╔══
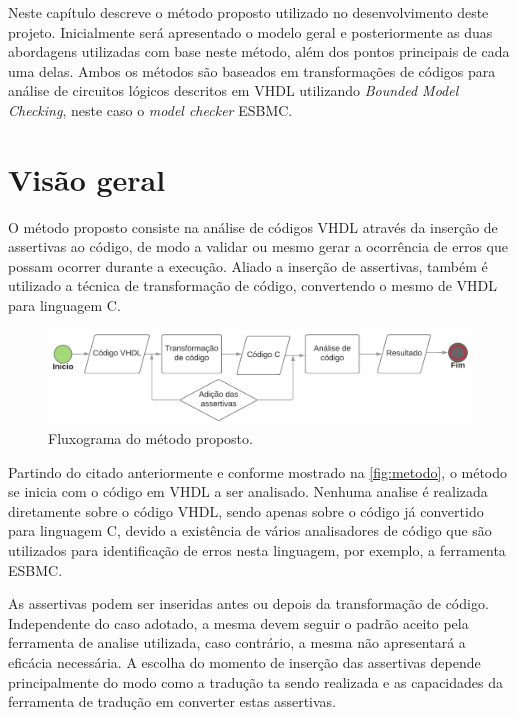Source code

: \label{chapter:metodo}
\par
Neste capítulo descreve o método proposto utilizado no desenvolvimento deste projeto. Inicialmente será apresentado o modelo geral e posteriormente as duas abordagens utilizadas com base neste método, além dos pontos principais de cada uma delas. Ambos os métodos são baseados em transformações de códigos para análise de circuitos lógicos descritos em VHDL utilizando 
\textit{Bounded Model Checking}, neste caso o \textit{model checker} ESBMC.

\section{Visão geral}

\par
O método proposto consiste na análise de códigos VHDL através da inserção de assertivas ao código, de modo a validar ou mesmo gerar a ocorrência de erros que possam ocorrer durante a execução. Aliado a inserção de assertivas, também é utilizado a técnica de transformação de código, convertendo o mesmo de VHDL para linguagem C. 

\begin{figure}[H]
	\begin{center}
    \caption{\label{fig:metodo} Fluxograma do método proposto.}
	\includegraphics[scale=0.32]{Figuras/Fluxo_metodo.png}
	\end{center}
\end{figure}

\par
Partindo do citado anteriormente e conforme mostrado na \autoref{fig:metodo}, o método se inicia com o código em VHDL a ser analisado. Nenhuma analise é realizada diretamente sobre o código VHDL, sendo apenas sobre o código já convertido para linguagem C, devido a existência de vários analisadores de código que são utilizados para identificação de erros nesta linguagem, por exemplo, a ferramenta ESBMC. 

\par
As assertivas podem ser inseridas antes ou depois da transformação de código. Independente do caso adotado, a mesma devem seguir o padrão aceito pela ferramenta de analise utilizada, caso contrário, a mesma não apresentará a eficácia necessária. A escolha do momento de inserção das assertivas depende principalmente do modo como a tradução ta sendo realizada e as capacidades da ferramenta de tradução em converter estas assertivas.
╚══
*WHAT YOU ARE ASKED TO DO*: Using the listing above, locate the lines that hold "para" and copy each one.

*TASK ANSWER*:
Neste capítulo descreve o método proposto utilizado no desenvolvimento deste projeto. Inicialmente será apresentado o modelo geral e posteriormente as duas abordagens utilizadas com base neste método, além dos pontos principais de cada uma delas. Ambos os métodos são baseados em transformações de códigos para análise de circuitos lógicos descritos em VHDL utilizando 
O método proposto consiste na análise de códigos VHDL através da inserção de assertivas ao código, de modo a validar ou mesmo gerar a ocorrência de erros que possam ocorrer durante a execução. Aliado a inserção de assertivas, também é utilizado a técnica de transformação de código, convertendo o mesmo de VHDL para linguagem C. 
Partindo do citado anteriormente e conforme mostrado na \autoref{fig:metodo}, o método se inicia com o código em VHDL a ser analisado. Nenhuma analise é realizada diretamente sobre o código VHDL, sendo apenas sobre o código já convertido para linguagem C, devido a existência de vários analisadores de código que são utilizados para identificação de erros nesta linguagem, por exemplo, a ferramenta ESBMC. 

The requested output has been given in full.